In this embodiment, the size parameters may include length, width, and number of channels; the target data type may be a floating point type. In this embodiment, the calculating the memory occupancy sizes of the input data and the model parameters respectively may include: calculating the product of the length, width, channel number and bit number of the target data type corresponding to the input data to obtain the memory occupation size of the input data; and calculating the product of the length, the width, the channel number and the bit number of the target data type corresponding to the model parameters to obtain the memory occupation size of the model parameters. For example, the length, width, and channel number of the input Data are (H, W, C), the length, width, and channel number of the model parameters are (k_h, k_w, k_c), and the Data type is calculated according to the floating point type, and then the memory occupation size data=w×h×c×32 of the input Data, and the memory occupation size parameter=k_h×k_w×k_c×32 of the model parameters.

Step S13: and constructing a two-layer index according to each input data and the data block corresponding to the input data in the persistent memory.

In order to accelerate the searching efficiency during data access in a data processing model, a set of indexes is usually built for searching the data, but the traditional mode is to only build a single index, but for different data distribution characteristics, different memory access efficiencies and different indexes, the searching performance difference is obvious. Therefore, in this embodiment, according to the data property and the storage structure, an adaptive two-layer index is constructed, that is, for the input data, the two-layer index is reconstructed for the data after the partitioning, so as to more efficiently find the data.

Step S14: and acquiring read requests of at least two data processing tasks, and accessing the persistent memory in parallel according to the read requests and the two-layer index to read a target data block from the persistent memory to the dynamic random access memory so as to execute data processing according to the target data block and the model parameters. And through concurrent access and calculation for the heterogeneous memory pool, the storage access of the high-flux application data and the prefetching and migration processes of intermediate results are accelerated. And various types of memory resources are efficiently utilized to support the requirement of great computational power for deep learning in artificial intelligence data processing.

In this embodiment, the persistent memory supports parallel reading of multiple tasks, so that parallel processing of multiple tasks, that is, parallel access is performed between partitioned data blocks, and there is no interdependence between the data blocks, and parallel access computation is performed. The target data block can be one or a plurality of target data blocks, and the single data block can be directly combined with the model parameters for data processing through data block division.
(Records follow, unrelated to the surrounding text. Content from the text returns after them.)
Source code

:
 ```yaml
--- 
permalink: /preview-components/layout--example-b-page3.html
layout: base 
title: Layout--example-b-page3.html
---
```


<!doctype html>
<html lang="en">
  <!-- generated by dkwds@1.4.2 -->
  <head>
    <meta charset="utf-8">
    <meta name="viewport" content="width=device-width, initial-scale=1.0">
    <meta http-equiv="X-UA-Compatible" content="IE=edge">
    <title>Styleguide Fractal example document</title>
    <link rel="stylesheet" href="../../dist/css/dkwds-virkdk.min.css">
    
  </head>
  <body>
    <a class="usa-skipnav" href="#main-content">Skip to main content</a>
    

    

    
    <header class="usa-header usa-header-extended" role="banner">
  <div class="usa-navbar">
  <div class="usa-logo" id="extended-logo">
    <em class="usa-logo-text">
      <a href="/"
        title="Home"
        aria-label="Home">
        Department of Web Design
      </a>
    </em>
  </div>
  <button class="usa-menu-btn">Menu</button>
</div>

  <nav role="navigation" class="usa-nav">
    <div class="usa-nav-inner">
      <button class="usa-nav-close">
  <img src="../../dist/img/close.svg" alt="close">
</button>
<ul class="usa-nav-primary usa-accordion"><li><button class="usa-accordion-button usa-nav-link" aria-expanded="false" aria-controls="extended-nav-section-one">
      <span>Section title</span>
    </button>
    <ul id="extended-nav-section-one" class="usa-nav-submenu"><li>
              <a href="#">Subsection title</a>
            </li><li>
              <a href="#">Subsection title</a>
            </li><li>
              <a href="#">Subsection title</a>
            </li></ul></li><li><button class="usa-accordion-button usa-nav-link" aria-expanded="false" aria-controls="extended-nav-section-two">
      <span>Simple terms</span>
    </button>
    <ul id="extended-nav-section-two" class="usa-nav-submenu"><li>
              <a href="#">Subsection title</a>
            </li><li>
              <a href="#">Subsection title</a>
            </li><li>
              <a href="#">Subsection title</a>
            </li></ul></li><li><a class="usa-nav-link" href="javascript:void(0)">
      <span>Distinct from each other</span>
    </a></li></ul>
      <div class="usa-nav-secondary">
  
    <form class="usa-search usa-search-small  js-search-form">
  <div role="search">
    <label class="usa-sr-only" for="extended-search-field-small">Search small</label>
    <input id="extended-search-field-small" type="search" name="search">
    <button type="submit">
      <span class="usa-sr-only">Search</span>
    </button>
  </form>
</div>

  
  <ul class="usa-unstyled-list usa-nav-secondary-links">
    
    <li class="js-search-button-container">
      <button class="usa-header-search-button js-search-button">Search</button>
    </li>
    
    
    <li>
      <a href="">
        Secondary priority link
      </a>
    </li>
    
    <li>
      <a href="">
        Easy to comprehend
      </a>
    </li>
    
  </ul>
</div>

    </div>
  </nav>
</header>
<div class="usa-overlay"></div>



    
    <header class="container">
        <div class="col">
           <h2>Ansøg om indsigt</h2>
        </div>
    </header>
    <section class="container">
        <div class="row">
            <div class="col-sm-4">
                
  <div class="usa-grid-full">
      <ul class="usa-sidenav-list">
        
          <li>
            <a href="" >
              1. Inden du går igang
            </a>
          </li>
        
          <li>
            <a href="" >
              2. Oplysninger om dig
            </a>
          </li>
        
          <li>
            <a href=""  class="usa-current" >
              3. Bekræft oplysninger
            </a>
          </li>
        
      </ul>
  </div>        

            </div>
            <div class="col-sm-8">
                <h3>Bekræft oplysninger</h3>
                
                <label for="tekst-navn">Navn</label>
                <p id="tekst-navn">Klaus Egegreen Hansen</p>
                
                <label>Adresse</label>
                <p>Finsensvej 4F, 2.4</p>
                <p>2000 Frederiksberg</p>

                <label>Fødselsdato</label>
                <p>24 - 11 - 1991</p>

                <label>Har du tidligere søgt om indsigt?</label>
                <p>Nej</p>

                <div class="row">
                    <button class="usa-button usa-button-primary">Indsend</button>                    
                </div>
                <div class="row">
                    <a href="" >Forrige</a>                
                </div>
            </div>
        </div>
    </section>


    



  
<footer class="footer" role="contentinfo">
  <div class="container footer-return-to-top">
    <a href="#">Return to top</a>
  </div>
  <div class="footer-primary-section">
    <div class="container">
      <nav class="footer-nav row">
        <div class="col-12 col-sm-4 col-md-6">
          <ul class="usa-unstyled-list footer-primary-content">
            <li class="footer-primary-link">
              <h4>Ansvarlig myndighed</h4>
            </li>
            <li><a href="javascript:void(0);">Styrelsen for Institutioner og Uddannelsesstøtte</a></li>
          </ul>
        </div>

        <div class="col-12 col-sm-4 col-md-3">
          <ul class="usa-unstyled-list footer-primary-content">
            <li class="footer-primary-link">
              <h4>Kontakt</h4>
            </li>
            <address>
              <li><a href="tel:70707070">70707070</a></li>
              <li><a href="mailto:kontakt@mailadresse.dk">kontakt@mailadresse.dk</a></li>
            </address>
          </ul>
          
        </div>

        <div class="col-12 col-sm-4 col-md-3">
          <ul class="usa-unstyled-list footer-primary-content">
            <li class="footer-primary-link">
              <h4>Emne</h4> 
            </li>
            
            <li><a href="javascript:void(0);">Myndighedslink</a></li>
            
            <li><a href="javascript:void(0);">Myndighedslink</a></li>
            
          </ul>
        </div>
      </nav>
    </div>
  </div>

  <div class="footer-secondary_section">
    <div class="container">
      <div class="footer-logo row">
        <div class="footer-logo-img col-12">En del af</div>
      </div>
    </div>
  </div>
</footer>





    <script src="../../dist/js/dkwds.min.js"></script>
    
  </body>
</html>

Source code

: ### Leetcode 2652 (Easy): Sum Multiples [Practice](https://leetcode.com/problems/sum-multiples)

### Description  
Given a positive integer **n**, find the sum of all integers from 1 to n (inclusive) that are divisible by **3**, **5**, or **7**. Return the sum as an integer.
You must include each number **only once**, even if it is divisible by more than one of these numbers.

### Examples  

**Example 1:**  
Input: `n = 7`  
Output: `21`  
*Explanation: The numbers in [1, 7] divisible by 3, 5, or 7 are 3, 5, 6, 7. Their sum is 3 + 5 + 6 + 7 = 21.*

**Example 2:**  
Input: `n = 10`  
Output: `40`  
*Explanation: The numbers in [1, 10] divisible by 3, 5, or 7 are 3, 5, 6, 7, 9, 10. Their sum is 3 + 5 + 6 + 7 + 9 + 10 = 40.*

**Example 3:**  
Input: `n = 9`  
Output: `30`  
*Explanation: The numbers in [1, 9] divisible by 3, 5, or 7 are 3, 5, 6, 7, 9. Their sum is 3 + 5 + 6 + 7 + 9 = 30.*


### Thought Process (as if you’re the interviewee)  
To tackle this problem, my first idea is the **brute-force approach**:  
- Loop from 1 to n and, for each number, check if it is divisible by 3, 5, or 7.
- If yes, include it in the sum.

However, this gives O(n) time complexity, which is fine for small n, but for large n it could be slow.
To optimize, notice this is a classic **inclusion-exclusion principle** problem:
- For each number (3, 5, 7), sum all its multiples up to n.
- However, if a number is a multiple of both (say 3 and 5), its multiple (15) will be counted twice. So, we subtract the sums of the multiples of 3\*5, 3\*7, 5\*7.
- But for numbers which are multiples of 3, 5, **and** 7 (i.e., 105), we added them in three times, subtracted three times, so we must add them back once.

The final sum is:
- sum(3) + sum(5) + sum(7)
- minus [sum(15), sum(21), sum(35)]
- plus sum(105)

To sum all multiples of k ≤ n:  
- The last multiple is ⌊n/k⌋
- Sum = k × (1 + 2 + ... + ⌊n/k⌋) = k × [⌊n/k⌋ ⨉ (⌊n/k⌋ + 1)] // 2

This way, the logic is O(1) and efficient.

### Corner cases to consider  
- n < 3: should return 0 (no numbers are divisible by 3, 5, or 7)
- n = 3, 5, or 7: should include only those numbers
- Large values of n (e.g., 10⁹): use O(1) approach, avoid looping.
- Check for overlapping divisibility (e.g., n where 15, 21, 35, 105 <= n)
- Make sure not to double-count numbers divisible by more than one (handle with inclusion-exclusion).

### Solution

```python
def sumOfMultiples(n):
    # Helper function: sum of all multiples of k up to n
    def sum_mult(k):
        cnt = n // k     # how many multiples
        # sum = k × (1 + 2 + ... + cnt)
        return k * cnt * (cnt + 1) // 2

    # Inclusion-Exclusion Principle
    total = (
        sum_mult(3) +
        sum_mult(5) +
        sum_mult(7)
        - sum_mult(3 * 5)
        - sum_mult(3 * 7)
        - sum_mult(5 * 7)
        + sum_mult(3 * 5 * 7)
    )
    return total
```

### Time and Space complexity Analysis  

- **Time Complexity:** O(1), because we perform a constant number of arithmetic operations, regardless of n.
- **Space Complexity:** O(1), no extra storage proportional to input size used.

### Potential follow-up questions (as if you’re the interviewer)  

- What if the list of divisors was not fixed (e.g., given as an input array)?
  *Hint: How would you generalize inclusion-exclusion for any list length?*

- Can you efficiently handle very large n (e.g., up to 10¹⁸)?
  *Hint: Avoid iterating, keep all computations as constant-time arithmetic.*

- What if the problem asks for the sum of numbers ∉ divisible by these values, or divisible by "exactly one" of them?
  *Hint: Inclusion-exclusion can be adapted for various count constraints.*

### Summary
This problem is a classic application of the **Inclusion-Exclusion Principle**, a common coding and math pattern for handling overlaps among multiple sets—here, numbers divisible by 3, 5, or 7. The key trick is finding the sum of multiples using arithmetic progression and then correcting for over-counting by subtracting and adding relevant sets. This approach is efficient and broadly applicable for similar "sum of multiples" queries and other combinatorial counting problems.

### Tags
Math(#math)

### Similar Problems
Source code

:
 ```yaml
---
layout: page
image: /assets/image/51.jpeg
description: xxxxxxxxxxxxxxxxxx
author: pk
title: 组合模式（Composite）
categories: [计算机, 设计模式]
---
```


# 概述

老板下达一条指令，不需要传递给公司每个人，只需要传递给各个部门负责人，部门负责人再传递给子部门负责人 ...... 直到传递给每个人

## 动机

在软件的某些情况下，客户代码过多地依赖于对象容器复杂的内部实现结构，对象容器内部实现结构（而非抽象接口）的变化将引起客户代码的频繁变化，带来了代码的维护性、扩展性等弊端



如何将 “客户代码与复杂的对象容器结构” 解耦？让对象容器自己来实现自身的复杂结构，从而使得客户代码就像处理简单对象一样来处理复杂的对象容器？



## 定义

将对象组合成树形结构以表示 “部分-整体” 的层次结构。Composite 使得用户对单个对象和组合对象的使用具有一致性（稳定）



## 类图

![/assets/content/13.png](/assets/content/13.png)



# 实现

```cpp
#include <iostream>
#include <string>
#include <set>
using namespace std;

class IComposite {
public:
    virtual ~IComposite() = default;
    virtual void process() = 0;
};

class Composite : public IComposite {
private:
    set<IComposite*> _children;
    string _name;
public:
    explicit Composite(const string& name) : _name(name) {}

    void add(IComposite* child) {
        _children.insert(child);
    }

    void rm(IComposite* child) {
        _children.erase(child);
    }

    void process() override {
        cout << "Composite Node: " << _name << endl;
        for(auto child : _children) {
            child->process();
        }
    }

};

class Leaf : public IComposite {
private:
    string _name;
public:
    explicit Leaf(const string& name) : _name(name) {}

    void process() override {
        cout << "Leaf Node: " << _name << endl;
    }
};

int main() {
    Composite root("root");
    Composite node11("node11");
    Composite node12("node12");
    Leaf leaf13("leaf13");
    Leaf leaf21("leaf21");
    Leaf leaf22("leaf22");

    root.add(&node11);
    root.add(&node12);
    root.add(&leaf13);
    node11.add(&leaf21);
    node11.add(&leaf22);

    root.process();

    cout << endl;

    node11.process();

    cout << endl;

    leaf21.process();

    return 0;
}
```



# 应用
In this embodiment, the accessing the persistent memory in parallel according to the read request and the two-layer index to read the target data block from the persistent memory to the dynamic random access memory may include: accessing the persistent memory in parallel according to the read request and the two-layer index so as to read a target data block from the persistent memory to temporarily store the target data block into a first cache queue; and reading the target data block from the first cache queue to the dynamic random access memory in sequence, and carrying out data parallel processing by combining the model parameters. It can be understood that when different tasks perform data access processing, in order to ensure independence among multiple tasks, a buffer queue is added between a persistent memory and a DRAM, and the queue follows a first-in first-out principle. Specifically, for example, as shown in fig. 2, when a data block is written into a queue, writing of data processed by an individual task is started, and when a data block is accessed, a plurality of computing tasks are started to simultaneously read data in the queue for computing.

In this embodiment, the reading the target data block from the first cache queue to the dynamic random access memory in sequence and performing data parallel processing in combination with the model parameter may include: temporarily storing the processing result output by each data processing task into a second buffer queue; and splicing the processing results output by the single data processing task in the second buffer queue according to the sequence to obtain a complete merging result corresponding to each data processing task. After the calculation is completed, the results are respectively stored into a result buffer queue for subsequent data combination, for example, as shown in fig. 3, the data blocks are respectively operated with model parameters to obtain corresponding calculation results, and then all calculation results are spliced in sequence to obtain the final processing result of the task.

In this embodiment, after the processing results output by the single data processing task in the second buffer queue are spliced in order to obtain a complete merging result corresponding to each data processing task, the method may further include: and reading the complete merging result from a second cache queue positioned in the dynamic random access memory to the persistent memory for storage. The buffer queue is in the dynamic random access memory, so that the complete merging result is read from the dynamic random access memory to the persistent memory for storage after the complete merging result is obtained, and the phenomenon of insufficient using space of the dynamic random access memory is avoided.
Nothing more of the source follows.